Oleh Pipi Kaira
Waktu dan kesempatan adalah dua hal yang senantiasa Tuhan berikan semurah-murahnya kepada kita. Betapa Tuhan baik hati, karena dalam waktu Tuhan selalu menyertakan kesempatan untuk berbuat kepada kita.
Sahabat, perlu digarisbawahi bahwa, “Tuhan tidak akan pernah mengirim surat tagihan tentang waktu dan kesempatan itu, kelak.” Dan hebatnya Dia pun tidak pernah memintanya kembali apa yang telah Dia berikan. God is merciful.
All are given the same rights. Aku dan kamu juga mereka. Kita diberikan jumlah detik yang sama dan jumlah kesempatan yang sama pula di dalam hidup. Di setiap nafas kita. Tetapi jalan mengapa setiap orang selalu berbeda. Aku dan kamu juga mereka. Mengapa?
Yah, bagiku *semoga bagimu* hidup sejatinya bukanlah sebuah pilihan, loh. Karena kita tidak bisa memilih takdir untuk ‘tidak hidup’, bukan?

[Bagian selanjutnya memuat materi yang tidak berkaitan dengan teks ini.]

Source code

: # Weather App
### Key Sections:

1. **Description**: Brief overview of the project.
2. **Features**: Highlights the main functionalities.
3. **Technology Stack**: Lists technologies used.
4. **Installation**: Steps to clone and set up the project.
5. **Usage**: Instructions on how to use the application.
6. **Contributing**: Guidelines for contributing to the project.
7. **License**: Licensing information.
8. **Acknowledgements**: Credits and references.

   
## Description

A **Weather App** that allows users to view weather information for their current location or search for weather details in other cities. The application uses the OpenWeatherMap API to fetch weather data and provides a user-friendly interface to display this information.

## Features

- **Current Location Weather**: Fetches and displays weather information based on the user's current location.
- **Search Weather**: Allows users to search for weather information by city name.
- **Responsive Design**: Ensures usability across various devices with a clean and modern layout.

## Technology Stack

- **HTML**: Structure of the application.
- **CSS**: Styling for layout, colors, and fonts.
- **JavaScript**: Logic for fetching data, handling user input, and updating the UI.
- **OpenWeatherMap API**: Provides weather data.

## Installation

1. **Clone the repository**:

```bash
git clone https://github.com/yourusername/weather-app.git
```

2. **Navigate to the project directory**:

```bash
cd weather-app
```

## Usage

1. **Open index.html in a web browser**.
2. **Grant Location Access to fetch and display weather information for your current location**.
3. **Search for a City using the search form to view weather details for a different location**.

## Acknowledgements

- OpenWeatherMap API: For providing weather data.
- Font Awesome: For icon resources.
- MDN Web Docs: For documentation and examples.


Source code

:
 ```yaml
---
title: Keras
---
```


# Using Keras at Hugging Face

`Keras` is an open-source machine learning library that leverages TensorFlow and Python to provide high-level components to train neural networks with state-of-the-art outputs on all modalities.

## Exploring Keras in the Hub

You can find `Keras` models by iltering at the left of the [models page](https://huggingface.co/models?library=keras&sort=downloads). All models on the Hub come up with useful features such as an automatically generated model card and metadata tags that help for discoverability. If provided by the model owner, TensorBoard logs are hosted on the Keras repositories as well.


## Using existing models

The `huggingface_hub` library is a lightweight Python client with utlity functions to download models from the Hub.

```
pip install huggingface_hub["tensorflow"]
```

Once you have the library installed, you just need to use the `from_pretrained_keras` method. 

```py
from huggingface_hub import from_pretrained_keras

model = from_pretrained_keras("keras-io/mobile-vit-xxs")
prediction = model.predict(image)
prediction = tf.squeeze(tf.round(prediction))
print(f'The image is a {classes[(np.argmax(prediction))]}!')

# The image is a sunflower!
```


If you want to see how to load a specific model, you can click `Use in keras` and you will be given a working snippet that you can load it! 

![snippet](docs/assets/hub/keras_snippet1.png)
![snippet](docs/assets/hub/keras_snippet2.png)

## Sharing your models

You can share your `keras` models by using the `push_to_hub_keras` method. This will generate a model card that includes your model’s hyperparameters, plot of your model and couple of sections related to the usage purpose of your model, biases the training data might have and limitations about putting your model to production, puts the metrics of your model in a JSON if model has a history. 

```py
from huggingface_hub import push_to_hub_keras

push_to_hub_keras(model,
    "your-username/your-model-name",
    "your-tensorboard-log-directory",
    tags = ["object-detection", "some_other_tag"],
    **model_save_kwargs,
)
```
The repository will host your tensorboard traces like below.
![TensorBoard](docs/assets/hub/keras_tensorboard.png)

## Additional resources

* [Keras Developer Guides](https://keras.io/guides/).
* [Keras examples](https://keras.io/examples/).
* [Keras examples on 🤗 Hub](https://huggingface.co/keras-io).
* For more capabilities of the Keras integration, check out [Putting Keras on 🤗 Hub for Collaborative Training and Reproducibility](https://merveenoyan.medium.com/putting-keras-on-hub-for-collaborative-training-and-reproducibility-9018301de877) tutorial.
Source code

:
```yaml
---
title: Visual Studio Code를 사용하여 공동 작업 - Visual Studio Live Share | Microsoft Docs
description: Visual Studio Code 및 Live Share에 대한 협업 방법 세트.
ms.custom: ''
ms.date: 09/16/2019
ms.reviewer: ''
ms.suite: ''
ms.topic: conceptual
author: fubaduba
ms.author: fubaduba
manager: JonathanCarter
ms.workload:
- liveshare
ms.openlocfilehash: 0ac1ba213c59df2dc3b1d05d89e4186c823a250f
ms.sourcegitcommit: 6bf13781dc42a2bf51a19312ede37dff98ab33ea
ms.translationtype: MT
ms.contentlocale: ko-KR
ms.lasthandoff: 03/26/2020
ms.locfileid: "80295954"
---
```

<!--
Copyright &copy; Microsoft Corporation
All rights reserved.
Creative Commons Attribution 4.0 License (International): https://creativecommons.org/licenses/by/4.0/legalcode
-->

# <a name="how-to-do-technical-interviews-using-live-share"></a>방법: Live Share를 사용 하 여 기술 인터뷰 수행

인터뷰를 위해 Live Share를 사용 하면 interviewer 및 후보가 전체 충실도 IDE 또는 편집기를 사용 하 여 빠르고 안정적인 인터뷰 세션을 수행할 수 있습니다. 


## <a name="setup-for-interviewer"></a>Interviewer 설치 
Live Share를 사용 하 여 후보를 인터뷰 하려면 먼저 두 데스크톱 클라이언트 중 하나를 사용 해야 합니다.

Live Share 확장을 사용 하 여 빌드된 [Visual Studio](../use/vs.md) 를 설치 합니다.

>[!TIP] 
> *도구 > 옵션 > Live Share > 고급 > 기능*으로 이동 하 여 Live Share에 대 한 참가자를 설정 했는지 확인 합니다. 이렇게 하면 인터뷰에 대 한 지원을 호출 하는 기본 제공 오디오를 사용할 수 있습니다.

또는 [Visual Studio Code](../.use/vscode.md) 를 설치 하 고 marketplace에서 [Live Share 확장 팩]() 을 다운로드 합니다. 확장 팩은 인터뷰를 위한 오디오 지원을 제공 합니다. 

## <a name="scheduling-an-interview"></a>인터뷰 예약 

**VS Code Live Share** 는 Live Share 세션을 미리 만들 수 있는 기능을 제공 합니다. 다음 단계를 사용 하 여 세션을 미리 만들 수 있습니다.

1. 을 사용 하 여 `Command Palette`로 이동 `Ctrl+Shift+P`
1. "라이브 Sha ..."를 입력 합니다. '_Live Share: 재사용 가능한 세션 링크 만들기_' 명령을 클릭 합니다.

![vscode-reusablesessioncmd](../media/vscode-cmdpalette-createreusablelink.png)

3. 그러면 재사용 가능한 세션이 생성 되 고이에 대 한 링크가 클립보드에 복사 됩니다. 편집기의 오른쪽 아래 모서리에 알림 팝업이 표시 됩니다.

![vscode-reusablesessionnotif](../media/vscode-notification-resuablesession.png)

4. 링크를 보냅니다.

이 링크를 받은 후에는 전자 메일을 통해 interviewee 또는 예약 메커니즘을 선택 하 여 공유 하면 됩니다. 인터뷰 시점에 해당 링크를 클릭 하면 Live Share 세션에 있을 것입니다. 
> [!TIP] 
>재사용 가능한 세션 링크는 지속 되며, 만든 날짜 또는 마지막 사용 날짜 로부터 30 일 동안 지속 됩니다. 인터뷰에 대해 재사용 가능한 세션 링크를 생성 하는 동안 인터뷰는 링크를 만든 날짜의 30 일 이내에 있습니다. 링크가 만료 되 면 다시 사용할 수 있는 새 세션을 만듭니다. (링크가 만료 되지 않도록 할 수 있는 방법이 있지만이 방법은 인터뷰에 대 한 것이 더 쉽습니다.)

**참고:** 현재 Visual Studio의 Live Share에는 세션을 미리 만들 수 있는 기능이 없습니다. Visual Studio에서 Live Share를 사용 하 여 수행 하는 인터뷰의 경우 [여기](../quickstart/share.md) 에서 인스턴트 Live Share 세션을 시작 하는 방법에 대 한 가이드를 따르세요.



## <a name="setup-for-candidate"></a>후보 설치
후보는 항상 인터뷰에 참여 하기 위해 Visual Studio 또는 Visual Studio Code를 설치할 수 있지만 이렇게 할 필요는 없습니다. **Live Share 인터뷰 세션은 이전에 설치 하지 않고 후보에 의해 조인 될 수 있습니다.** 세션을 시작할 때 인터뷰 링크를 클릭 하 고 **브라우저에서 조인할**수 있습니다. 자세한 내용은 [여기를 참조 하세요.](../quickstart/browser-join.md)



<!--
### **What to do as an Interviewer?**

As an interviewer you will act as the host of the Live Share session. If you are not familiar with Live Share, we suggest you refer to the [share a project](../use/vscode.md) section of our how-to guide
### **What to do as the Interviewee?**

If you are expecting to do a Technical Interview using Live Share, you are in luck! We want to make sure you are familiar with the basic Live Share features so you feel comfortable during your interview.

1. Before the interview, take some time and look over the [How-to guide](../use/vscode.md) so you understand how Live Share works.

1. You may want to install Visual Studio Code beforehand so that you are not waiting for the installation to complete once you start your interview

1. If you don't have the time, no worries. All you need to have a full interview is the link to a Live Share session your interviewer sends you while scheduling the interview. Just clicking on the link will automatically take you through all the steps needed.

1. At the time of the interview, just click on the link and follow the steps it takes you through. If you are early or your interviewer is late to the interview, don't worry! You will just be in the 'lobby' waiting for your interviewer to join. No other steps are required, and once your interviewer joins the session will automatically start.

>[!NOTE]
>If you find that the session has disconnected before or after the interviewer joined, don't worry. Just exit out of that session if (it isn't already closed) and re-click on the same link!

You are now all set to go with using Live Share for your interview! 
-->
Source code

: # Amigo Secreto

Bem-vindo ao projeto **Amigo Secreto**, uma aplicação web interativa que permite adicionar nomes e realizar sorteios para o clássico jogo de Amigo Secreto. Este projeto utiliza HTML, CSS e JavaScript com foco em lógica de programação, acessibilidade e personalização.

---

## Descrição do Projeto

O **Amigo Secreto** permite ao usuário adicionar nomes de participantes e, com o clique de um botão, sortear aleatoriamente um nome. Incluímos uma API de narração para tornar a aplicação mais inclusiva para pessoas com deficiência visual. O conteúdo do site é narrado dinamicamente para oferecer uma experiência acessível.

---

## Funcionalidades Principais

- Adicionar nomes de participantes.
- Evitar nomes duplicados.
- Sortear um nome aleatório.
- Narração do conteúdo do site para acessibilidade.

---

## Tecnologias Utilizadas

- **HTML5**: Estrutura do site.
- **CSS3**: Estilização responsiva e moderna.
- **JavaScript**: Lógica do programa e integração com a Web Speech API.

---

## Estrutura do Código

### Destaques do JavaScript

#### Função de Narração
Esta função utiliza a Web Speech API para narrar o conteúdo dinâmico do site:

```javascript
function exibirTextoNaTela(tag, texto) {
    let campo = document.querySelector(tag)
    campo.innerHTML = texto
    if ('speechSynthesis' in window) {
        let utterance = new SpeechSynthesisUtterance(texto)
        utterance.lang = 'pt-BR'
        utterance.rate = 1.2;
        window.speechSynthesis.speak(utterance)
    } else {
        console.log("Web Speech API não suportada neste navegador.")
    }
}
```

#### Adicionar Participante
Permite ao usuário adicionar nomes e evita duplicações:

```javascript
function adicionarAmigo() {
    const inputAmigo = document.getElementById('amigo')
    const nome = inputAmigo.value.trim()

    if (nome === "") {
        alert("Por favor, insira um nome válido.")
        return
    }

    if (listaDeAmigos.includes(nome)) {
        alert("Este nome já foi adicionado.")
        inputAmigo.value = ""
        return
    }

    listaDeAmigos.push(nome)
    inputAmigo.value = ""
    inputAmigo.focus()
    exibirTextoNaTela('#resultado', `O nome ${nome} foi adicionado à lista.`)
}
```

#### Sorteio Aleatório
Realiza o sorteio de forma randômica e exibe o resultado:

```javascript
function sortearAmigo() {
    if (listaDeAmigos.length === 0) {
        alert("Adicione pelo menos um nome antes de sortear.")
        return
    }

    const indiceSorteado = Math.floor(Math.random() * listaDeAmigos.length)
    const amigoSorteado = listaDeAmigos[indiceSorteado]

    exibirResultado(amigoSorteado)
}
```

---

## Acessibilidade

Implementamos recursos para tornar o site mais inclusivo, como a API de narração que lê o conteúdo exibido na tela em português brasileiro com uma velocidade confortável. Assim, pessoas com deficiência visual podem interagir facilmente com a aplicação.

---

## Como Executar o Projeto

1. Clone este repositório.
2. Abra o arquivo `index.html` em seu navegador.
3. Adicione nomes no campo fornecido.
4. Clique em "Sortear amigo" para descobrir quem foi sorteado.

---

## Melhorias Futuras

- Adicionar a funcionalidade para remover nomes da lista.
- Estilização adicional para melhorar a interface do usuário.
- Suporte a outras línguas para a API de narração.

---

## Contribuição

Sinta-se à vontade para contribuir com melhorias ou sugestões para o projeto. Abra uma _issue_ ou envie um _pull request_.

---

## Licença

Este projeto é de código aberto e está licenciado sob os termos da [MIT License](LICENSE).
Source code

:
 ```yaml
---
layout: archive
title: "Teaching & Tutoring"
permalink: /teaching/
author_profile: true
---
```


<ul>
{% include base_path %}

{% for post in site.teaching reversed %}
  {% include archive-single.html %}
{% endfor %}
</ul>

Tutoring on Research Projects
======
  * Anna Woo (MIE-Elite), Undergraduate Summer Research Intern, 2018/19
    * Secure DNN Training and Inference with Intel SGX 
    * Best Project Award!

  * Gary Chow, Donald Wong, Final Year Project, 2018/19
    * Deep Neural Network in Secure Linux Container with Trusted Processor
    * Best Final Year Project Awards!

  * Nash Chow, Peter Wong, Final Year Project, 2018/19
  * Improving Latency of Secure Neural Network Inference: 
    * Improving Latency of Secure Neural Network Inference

Berarti kita ‘dipaksa’ oleh Tuhan untuk hidup. Sesungguhnya ada pesan khusus yang kadang menjadi kabur oleh tipu daya dunia, bahwa sejatinya Tuhan juga ‘memaksa kita’ harus ‘aktif’ dalam menjalani hidup ini.
Mengapa ada orang yang sukses, sangat sukses, gagal, sangat gagal, dan ada yang biasa saja?
Termasuk dimanakah kita? Ingat, meskipun waktu dan kesempatan diberikan oleh Tuhan sedemikian murah-murahnya, tetapi cukupkah kita berpuas dengan keduanya?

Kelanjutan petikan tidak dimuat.